オランダのフードテック企業MaGie Creationsは、ビールの製造で生じる副産物ビール粕を原料とした乳化剤「PowerBond」の発売を発表した。
同社は、ビール粕由来の乳化剤は「世界初」だと述べている。
ビール粕は醸造廃棄物全体の85%を占めるといわれると言われるが、水分含有量が多く、腐敗しやすいため保存期間が短いことから、主に動物飼料や埋め立ての利用に限られていた。
「PowerBond」はこうした未活用資源を、食品用途での機能性素材として再定義する試みであり、焼き菓子から代替肉まで、幅広い食品への応用が可能とされる。クリーンラベル需要に応えたい食品メーカー、副産物を有効活用したビールメーカー双方にとって付加価値のある製品となりうる。

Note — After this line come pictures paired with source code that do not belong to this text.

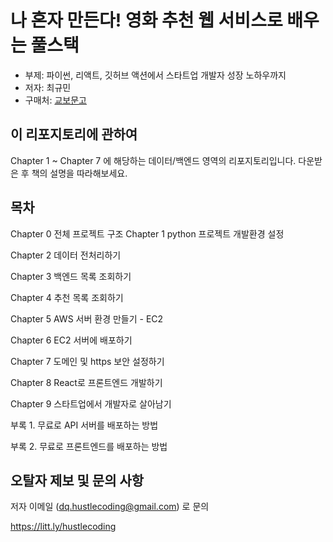 # 나 혼자 만든다! 영화 추천 웹 서비스로 배우는 풀스택

- 부제: 파이썬, 리액트, 깃허브 액션에서 스타트업 개발자 성장 노하우까지
- 저자: 최규민
- 구매처: [교보문고](https://product.kyobobook.co.kr/detail/S000200398450)

## 이 리포지토리에 관하여

Chapter 1 ~ Chapter 7 에 해당하는 데이터/백엔드 영역의 리포지토리입니다.
다운받은 후 책의 설명을 따라해보세요.


## 목차

Chapter 0 전체 프로젝트 구조
Chapter 1 python 프로젝트 개발환경 설정

Chapter 2 데이터 전처리하기

Chapter 3 백엔드 목록 조회하기

Chapter 4 추천 목록 조회하기

Chapter 5 AWS 서버 환경 만들기 - EC2

Chapter 6 EC2 서버에 배포하기

Chapter 7 도메인 및 https 보안 설정하기

Chapter 8 React로 프론트엔드 개발하기

Chapter 9 스타트업에서 개발자로 살아남기

부록 1. 무료로 API 서버를 배포하는 방법

부록 2. 무료로 프론트엔드를 배포하는 방법

## 오탈자 제보 및 문의 사항

저자 이메일 (dq.hustlecoding@gmail.com) 로 문의

https://litt.ly/hustlecoding
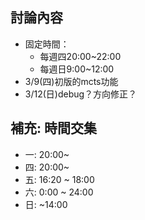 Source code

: ## 討論內容
* 固定時間：
    * 每週四20:00~22:00
    * 每週日9:00~12:00
* 3/9(四)初版的mcts功能
* 3/12(日)debug？方向修正？

## 補充: 時間交集
* 一: 20:00~
* 四: 20:00~
* 五: 16:20 ~ 18:00
* 六: 0:00 ~ 24:00
* 日: ~14:00
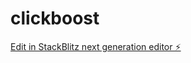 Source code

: # clickboost

[Edit in StackBlitz next generation editor ⚡️](https://stackblitz.com/~/github.com/Mantoine56/clickboost)
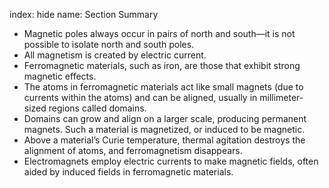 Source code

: index: hide
name: Section Summary

  * Magnetic poles always occur in pairs of north and south—it is not possible to isolate north and south poles. 
  * All magnetism is created by electric current.
  * Ferromagnetic materials, such as iron, are those that exhibit strong magnetic effects. 
  * The atoms in ferromagnetic materials act like small magnets (due to currents within the atoms) and can be aligned, usually in millimeter-sized regions called domains. 
  * Domains can grow and align on a larger scale, producing permanent magnets. Such a material is magnetized, or induced to be magnetic. 
  * Above a material’s Curie temperature, thermal agitation destroys the alignment of atoms, and ferromagnetism disappears. 
  * Electromagnets employ electric currents to make magnetic fields, often aided by induced fields in ferromagnetic materials.
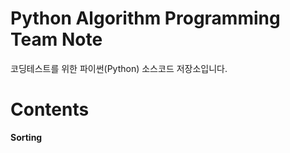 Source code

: # Python Algorithm Programming Team Note
코딩테스트를 위한 파이썬(Python) 소스코드 저장소입니다.

# Contents
**Sorting**
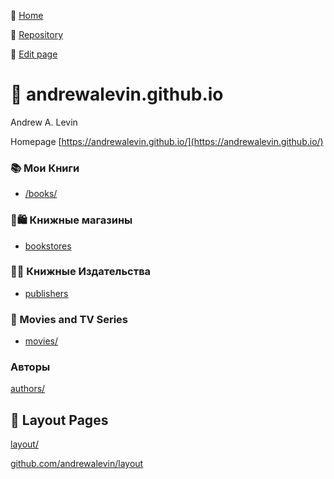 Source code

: 🚀 [Home](https://andrewalevin.github.io/)

🏰 [Repository](https://github.com/andrewalevin/andrewalevin.github.io)

🔨 [Edit page](https://github.com/andrewalevin/andrewalevin.github.io/edit/main/README.md)

# 👋 andrewalevin.github.io
Andrew A. Levin



Homepage [https://andrewalevin.github.io/](https://andrewalevin.github.io/)

### 📚 Мои Книги

- [/books/](/books/)


### 📗🛍 Книжные магазины

- [bookstores](bookstores)

### 📖📇 Книжные Издательства

- [publishers](publishers)


### 🎥 Movies and TV Series

- [movies/](movies/)


### Авторы

[authors/](authors/)


## 📐 Layout Pages

[layout/](layout/)

[github.com/andrewalevin/layout](https://github.com/andrewalevin/layout)
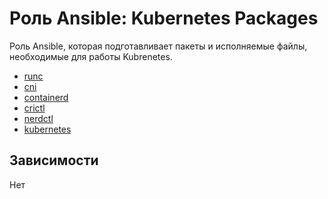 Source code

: # Роль Ansible: Kubernetes Packages

Роль Ansible, которая подготавливает пакеты и исполняемые файлы, необходимые для работы Kubrenetes.

* [runc](https://github.com/opencontainers/runc/releases)
* [cni](https://github.com/containernetworking/plugins/releases)
* [containerd](https://github.com/containerd/containerd/releases)
* [crictl](https://github.com/kubernetes-sigs/cri-tools/releases)
* [nerdctl](https://github.com/containerd/nerdctl/releases)
* [kubernetes](https://kubernetes.io/releases/)

## Зависимости

Нет
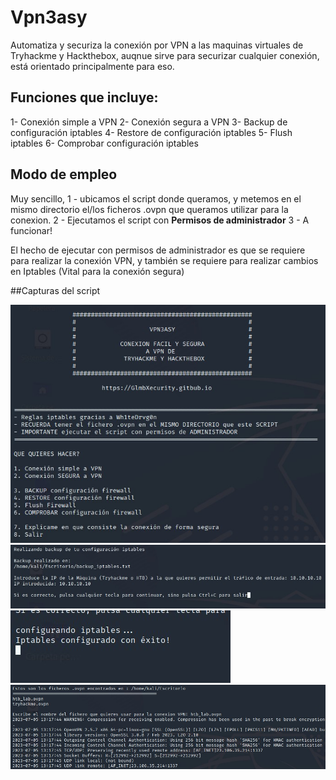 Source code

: # Vpn3asy
Automatiza y securiza la conexión por VPN a las maquinas virtuales de Tryhackme y Hackthebox, auqnue sirve para securizar cualquier conexión, está orientado principalmente para eso.

## Funciones que incluye:
1- Conexión simple a VPN
2- Conexión segura a VPN
3- Backup de configuración iptables
4- Restore de configuración iptables
5- Flush iptables
6- Comprobar configuración iptables


## Modo de empleo
Muy sencillo,
1 - ubicamos el script donde queramos, y metemos en el mismo directorio el/los ficheros .ovpn que queramos utilizar para la conexion.
2 - Ejecutamos el script con **Permisos de administrador**
3 - A funcionar!

El hecho de ejecutar con permisos de administrador es que se requiere para realizar la conexión VPN, y también se requiere para realizar cambios en Iptables (Vital para la conexión segura)

##Capturas del script

<img src="./menu.jpg">

<img src="./2-1.jpg">

<img src="./2-1-1.jpg">

<img src="./2-2.jpg">
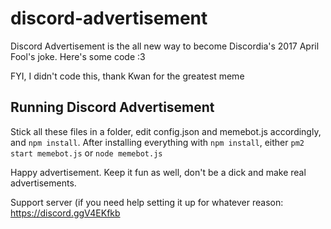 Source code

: # discord-advertisement
Discord Advertisement is the all new way to become Discordia's 2017 April Fool's joke. Here's some code :3


FYI, I didn't code this, thank Kwan for the greatest meme


## Running Discord Advertisement
Stick all these files in a folder, edit config.json and memebot.js accordingly, and `npm install`.
After installing everything with `npm install`, either `pm2 start memebot.js` or `node memebot.js`



Happy advertisement. Keep it fun as well, don't be a dick and make real advertisements.


Support server (if you need help setting it up for whatever reason: https://discord.ggV4EKfkb
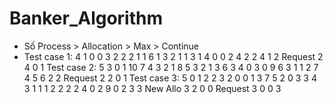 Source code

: # Banker_Algorithm
- Số Process > Allocation > Max > Continue
- Test case 1:
4
1 0 0
3 2 2
2 1 1
6 1 3
2 1 1
3 1 4
0 0 2
4 2 2
4 1 2
Request
2
4 0 1
Test case 2:
5
3 0 1
10 7 4
3 2 1
8 5 3
2 1 3
6 3 4
0 3 0
9 6 3
1 1 2
7 4 5
6 2 2
Request 
2
2 0 1
Test case 3:
5
0 1 2
2 3 2
0 0 1
3 7 5
2 0 3
3 4 3
1 1 1
2 2 2
2 4 0
2 9 0
2 3 3
New Allo
3
2 0 0
Request
3
0 0 3
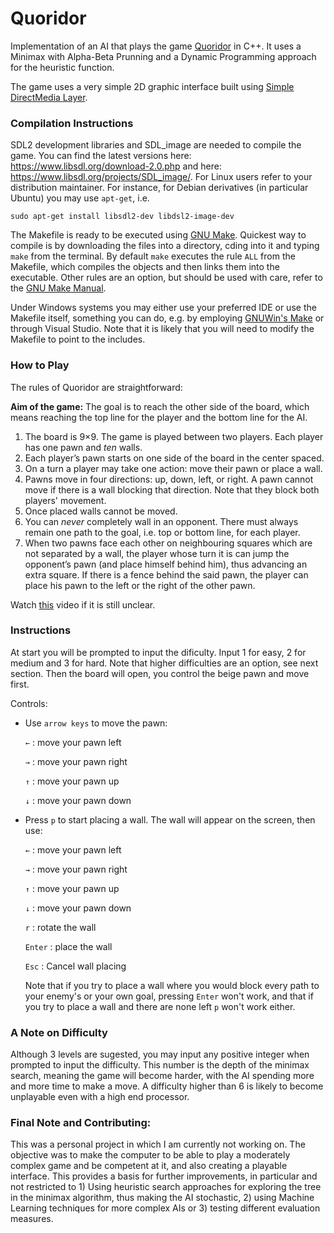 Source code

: # Quoridor

Implementation of an AI that plays the game [Quoridor](https://boardgamegeek.com/boardgame/624/quoridor) in  C++. It uses a Minimax with Alpha-Beta Prunning and a Dynamic Programming approach for the heuristic function.

The game uses a very simple 2D graphic interface built using [Simple DirectMedia Layer](https://www.libsdl.org).

### Compilation Instructions

SDL2 development libraries and SDL_image are needed to compile the game. You can find the latest versions here: https://www.libsdl.org/download-2.0.php and here: https://www.libsdl.org/projects/SDL_image/.
For Linux users refer to your distribution maintainer. For instance, for Debian derivatives (in particular Ubuntu) you may use `apt-get`, i.e.

`sudo apt-get install libsdl2-dev libdsl2-image-dev`

The Makefile is ready to be executed using [GNU Make](https://www.gnu.org/software/make/). Quickest way to compile is by downloading the files into a directory, cding into it and typing `make` from the terminal. By default `make` executes the rule `ALL` from the Makefile, which compiles the objects and then links them into the executable. Other rules are an option, but should be used with care, refer to the [GNU Make Manual](https://www.gnu.org/software/make/manual/).

Under Windows systems you may either use your preferred IDE or use the Makefile itself, something you can do, e.g. by employing [GNUWin's Make](https://sourceforge.net/projects/gnuwin32/?source=typ_redirect) or through Visual Studio. Note that it is likely that you will need to modify the Makefile to point to the includes.

### How to Play

The rules of Quoridor are straightforward:

**Aim of the game:** The goal is to reach the other side of the board, which means reaching the top line for the player and the bottom line for the AI.
1. The board is 9×9. The game is played between two players. Each player has one pawn and *ten* walls.
2. Each player’s pawn starts on one side of the board in the center spaced. 
3. On a turn a player may take one action: move their pawn or place a wall.
4. Pawns move in four directions: up, down, left, or right. A pawn cannot move if there is a wall blocking that direction. Note that they block both players' movement.
5. Once placed walls cannot be moved. 
7. You can *never* completely wall in an opponent. There must always remain one path to the goal, i.e. top or bottom line, for each player.
8. When two pawns face each other on neighbouring squares which are not separated by a wall, the player whose turn it is can jump the opponent’s pawn (and place himself behind him), thus advancing an extra square. If there is a fence behind the said pawn, the player can place his pawn to the left or the right of the other pawn.

Watch [this](https://www.youtube.com/watch?v=lOCWJw61M6A) video if it is still unclear.

### Instructions

At start you will be prompted to input the dificulty. Input 1 for easy, 2 for medium and 3 for hard. Note that higher difficulties are an option, see next section. Then the board will open, you control the beige pawn and move first.

Controls:

* Use `arrow keys` to move the pawn:

   `←` : move your pawn left

   `→` : move your pawn right

   `↑` : move your pawn up

   `↓` : move your pawn down

* Press `p`  to start placing a wall. The wall will appear on the screen, then use:

   `←` : move your pawn left

   `→` : move your pawn right

   `↑` : move your pawn up

   `↓` : move your pawn down
   
   `r` : rotate the wall
  
   `Enter` : place the wall
   
   `Esc` : Cancel wall placing
   
   Note that if you try to place a wall where you would block every path to your enemy's or your own goal, pressing `Enter` won't work, and that if you try to place a wall and there are none left `p` won't work either.



### A Note on Difficulty

Although 3 levels are sugested, you may input any positive integer when prompted to input the difficulty. This number is the depth of the minimax search, meaning the game will become harder, with the AI spending more and more time to make a move. A difficulty higher than 6 is likely to become unplayable even with a high end processor.

### Final Note and Contributing: 

This was a personal project in which I am currently not working on. The objective was to make the computer to be able to play a moderately complex game and be competent at it, and also creating a playable interface. This provides a basis for further improvements, in particular and not restricted to 1) Using heuristic search approaches for exploring the tree in the minimax algorithm, thus making the AI stochastic, 2) using Machine Learning techniques for more complex AIs or 3) testing different evaluation measures.
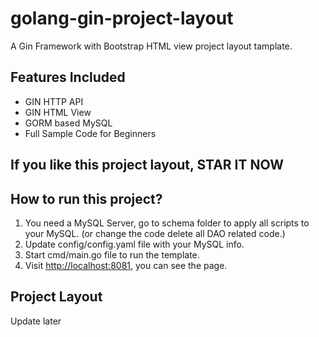 # golang-gin-project-layout

A Gin Framework with Bootstrap HTML view project layout tamplate.

## Features Included

- GIN HTTP API
- GIN HTML View
- GORM based MySQL
- Full Sample Code for Beginners

## If you like this project layout, STAR IT NOW

## How to run this project?

1. You need a MySQL Server, go to schema folder to apply all scripts to your MySQL. (or change the code delete all DAO related code.)
2. Update config/config.yaml file with your MySQL info.
3. Start cmd/main.go file to run the template.
4. Visit <http://localhost:8081>, you can see the page.

## Project Layout

Update later
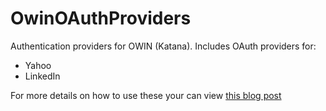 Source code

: OwinOAuthProviders
==================
Authentication providers for OWIN (Katana).  Includes OAuth providers for:
- Yahoo
- LinkedIn

For more details on how to use these your can view [this blog post](http://www.beabigrockstar.com/introducing-the-yahoo-linkedin-oauth-security-providers-for-owin)
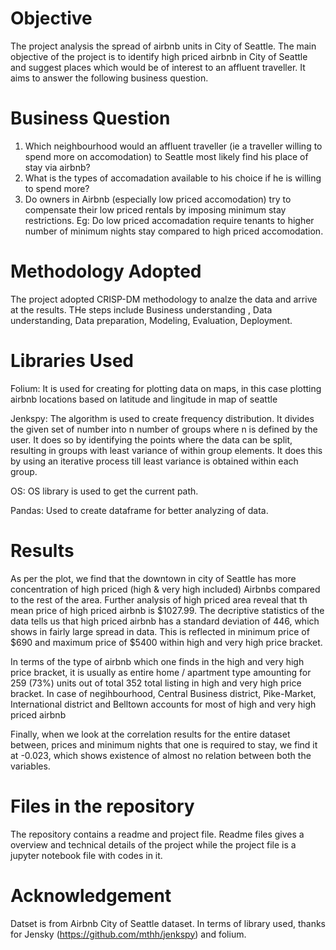 # Objective 
The project analysis the spread of airbnb units in City of Seattle. The main objective of the project is to identify high priced airbnb in City of Seattle and suggest places which would be of interest to an affluent traveller. It aims to answer the following business question. 

# Business Question
1. Which neighbourhood would an affluent traveller (ie a traveller willing to spend more on accomodation) to Seattle most likely find his place of stay via airbnb?
2. What is the types of accomadation available to his choice if he is willing to spend more?
3. Do owners in Airbnb (especially low priced accomodation) try to compensate their low priced rentals by imposing minimum stay restrictions. Eg: Do low priced accomadation require tenants to higher number of minimum nights stay compared to high priced accomodation. 

# Methodology Adopted
The project adopted CRISP-DM methodology to analze the data and arrive at the results. THe steps include Business understanding
, Data understanding, Data preparation, Modeling, Evaluation, Deployment.

# Libraries Used
Folium: It is used for creating for plotting data on maps, in this case plotting airbnb locations based on latitude and lingitude in map of seattle

Jenkspy: The algorithm is used to create frequency distribution. It divides the given set of number into n number of groups where n is defined by the user. It does so by identifying the points where the data can be split, resulting in groups with least variance of within group elements. It does this by using an iterative process till least variance is obtained within each group.

OS: OS library is used to get the current path.

Pandas: Used to create dataframe for better analyzing of data.

# Results
As per the plot, we find that the downtown in city of Seattle has more concentration of high priced (high & very high included) Airbnbs compared to the rest of the area. Further analysis of high priced area reveal that th mean price of high priced airbnb is $1027.99. The decriptive statistics of the data tells us that high priced airbnb has a standard deviation of 446, which shows in fairly large spread in data. This is reflected in minimum price of $690 and maximum price of $5400 within high and very high price bracket. 

In terms of the type of airbnb which one finds in the high and very high price bracket, it is usually as entire home / apartment type amounting for 259 (73%) units out of total 352 total listing in high and very high price bracket. In case of negihbourhood, Central Business district, Pike-Market, International district and Belltown accounts for most of high and very high priced airbnb

Finally, when we look at the correlation results for the entire dataset between, prices and minimum nights that one is required to stay, we find it at -0.023, which shows existence of almost no relation between both the variables. 

# Files in the repository
The repository contains a readme and project file. Readme files gives a overview and technical details of the project while the project file is a jupyter notebook file with codes in it. 

# Acknowledgement
Datset is from Airbnb City of Seattle dataset. In terms of library used, thanks for Jensky (https://github.com/mthh/jenkspy) and folium. 









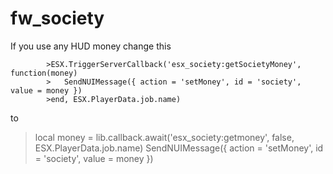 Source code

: # fw_society

If you use any HUD money change this

  			>ESX.TriggerServerCallback('esx_society:getSocietyMoney', function(money)
  			>	SendNUIMessage({ action = 'setMoney', id = 'society', value = money })
  			>end, ESX.PlayerData.job.name)

to

>local money = lib.callback.await('esx_society:getmoney', false, ESX.PlayerData.job.name)
>SendNUIMessage({ action = 'setMoney', id = 'society', value = money })
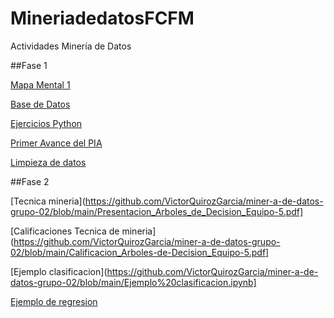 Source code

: # MineriadedatosFCFM
Actividades Minería de Datos

##Fase 1

[Mapa Mental 1](https://github.com/KarlaRodriguez-FCFM/MineriadedatosFCFM/blob/main/MapaMental_1_1801994.pdf)

[Base de Datos](https://github.com/vladimirmtz/MineriaDatos-002-FCFM/blob/main/Ej1_BaseDeDatos_Equipo_5.pdf)

[Ejercicios Python](https://github.com/KarlaRodriguez-FCFM/MineriadedatosFCFM/blob/main/Ej_Python_1801994.ipynb)

[Primer Avance del PIA](https://github.com/VictorQuirozGarcia/miner-a-de-datos-grupo-02/blob/main/Avance1_PIA_Equipo5.ipynb)

[Limpieza de datos](https://github.com/VictorQuirozGarcia/miner-a-de-datos-grupo-02/blob/main/Ej_Limpieza_Equipo5.ipynb)


##Fase 2

[Tecnica mineria](https://github.com/VictorQuirozGarcia/miner-a-de-datos-grupo-02/blob/main/Presentacion_Arboles_de_Decision_Equipo-5.pdf]

[Calificaciones Tecnica de mineria](https://github.com/VictorQuirozGarcia/miner-a-de-datos-grupo-02/blob/main/Calificacion_Arboles-de-Decision_Equipo-5.pdf]

[Ejemplo clasificacion](https://github.com/VictorQuirozGarcia/miner-a-de-datos-grupo-02/blob/main/Ejemplo%20clasificacion.ipynb]

[Ejemplo de regresion](https://github.com/VictorQuirozGarcia/miner-a-de-datos-grupo-02/blob/main/Ejemplo%20regresion.ipynb)


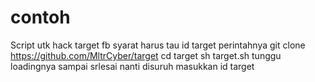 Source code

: # contoh
Script utk hack target fb 
syarat harus tau id target
perintahnya
git clone https://github.com/MltrCyber/target
cd target
sh target.sh
tunggu loadingnya sampai srlesai
nanti disuruh masukkan id target
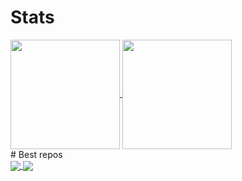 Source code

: # Stats
<div>
<a href="#">
  <img align="center" height=175 src="https://github-readme-stats.vercel.app/api/top-langs/?username=lertcz&layout=compact&hide=GDScript" />
</a>
<a href="#">
  <img align="center" height=175 src="https://github-readme-stats.vercel.app/api?username=lertcz&show_icons=true" />
</a>
</div>
# Best repos
<div>
<a href="https://github.com/lertcz/RubiksCube_OpenCV">
  <img align="center" src="https://github-readme-stats.vercel.app/api/pin/?username=lertcz&repo=RubiksCube_OpenCV" />
</a>
<a href="https://github.com/lertcz/MineSweeper">
  <img align="center" src="https://github-readme-stats.vercel.app/api/pin/?username=lertcz&repo=MineSweeper" />
</a>
</div>
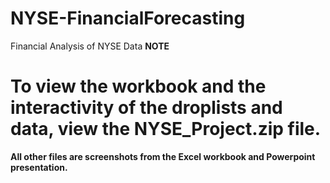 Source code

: # NYSE-FinancialForecasting
Financial Analysis of NYSE Data
****NOTE**** 

# To view the workbook and the interactivity of the droplists and data, view the NYSE_Project.zip file.


**All other files are screenshots from the Excel workbook and Powerpoint presentation.**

Foovoの推計では、日本国内でも毎年約90万トンのビール粕が発生しており(*)、MaGie Creationsの事例は、国内のビール産業にとっても応用可能性を示すものといえる。
ビール粕を有効利用した製品展開

出典:MaGie Creations
2017年設立のMaGie Creationsは、ベルギー・フランダース地方の様々な醸造所からビール粕を調達し、自社のアップサイクル技術により機能性のある食品原料を製造している。オランダ・ベルギーだけでも毎年104万トンのビール粕が生じているという。
今回発表された乳化剤「PowerBond」のほかにも、食物繊維・タンパク質が豊富な「PowerFlour」、クッキーやケーキ向けの風味剤「PowerSpice」などの素材を開発しており、同社素材はピザやハイブリッドソーセージなどの製品への使用が進んでいる。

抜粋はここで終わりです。